Throughout the entries below, report every line where "receipt" is found.

Stored items from a collection:
════════════════════

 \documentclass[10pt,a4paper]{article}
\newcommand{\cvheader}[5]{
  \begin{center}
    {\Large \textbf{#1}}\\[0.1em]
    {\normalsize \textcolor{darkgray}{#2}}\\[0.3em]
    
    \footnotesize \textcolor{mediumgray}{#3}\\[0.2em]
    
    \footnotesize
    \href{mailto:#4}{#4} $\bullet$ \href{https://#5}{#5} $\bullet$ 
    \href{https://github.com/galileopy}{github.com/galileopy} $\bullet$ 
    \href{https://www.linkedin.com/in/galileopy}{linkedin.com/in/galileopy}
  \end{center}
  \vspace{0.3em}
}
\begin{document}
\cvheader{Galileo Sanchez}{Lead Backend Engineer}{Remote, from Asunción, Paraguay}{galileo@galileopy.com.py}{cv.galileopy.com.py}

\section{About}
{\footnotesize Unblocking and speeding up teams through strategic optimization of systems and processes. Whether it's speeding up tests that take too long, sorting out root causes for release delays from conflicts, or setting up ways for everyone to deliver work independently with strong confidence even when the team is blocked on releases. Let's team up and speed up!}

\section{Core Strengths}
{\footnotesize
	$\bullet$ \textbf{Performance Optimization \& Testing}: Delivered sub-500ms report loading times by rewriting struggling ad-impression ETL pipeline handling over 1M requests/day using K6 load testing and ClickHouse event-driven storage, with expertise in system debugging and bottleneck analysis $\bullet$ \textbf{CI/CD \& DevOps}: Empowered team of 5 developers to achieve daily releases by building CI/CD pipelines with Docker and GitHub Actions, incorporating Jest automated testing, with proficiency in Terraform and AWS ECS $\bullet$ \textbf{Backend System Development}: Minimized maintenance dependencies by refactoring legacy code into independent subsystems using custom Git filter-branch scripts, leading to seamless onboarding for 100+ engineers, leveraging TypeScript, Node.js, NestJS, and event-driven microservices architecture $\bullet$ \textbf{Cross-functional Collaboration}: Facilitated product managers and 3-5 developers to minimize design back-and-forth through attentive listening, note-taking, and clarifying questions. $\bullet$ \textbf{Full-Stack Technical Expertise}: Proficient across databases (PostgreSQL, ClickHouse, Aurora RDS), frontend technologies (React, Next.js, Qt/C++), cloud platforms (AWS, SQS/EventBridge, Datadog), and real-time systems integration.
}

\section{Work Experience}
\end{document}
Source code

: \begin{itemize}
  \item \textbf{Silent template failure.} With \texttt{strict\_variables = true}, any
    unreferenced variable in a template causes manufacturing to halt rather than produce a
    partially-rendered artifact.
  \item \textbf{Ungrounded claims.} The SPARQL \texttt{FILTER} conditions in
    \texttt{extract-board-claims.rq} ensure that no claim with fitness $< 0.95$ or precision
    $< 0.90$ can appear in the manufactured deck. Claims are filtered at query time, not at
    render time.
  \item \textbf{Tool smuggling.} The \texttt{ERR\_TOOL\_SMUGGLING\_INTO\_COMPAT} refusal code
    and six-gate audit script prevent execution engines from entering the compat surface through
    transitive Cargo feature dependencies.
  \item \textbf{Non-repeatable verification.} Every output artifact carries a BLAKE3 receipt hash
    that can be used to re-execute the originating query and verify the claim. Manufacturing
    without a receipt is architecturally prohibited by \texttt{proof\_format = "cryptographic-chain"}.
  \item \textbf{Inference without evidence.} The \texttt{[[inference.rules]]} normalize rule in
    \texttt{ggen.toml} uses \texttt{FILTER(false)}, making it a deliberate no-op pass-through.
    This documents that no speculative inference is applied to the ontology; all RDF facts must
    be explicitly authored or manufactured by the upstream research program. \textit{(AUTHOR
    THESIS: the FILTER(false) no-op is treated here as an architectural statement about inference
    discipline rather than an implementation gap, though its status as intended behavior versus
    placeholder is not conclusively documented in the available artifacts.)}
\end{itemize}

════════════════════

SOLUTION TO THE PROBLEM
  \item \textbf{Non-repeatable verification.} Every output artifact carries a BLAKE3 receipt hash
    without a receipt is architecturally prohibited by \texttt{proof\_format = "cryptographic-chain"}.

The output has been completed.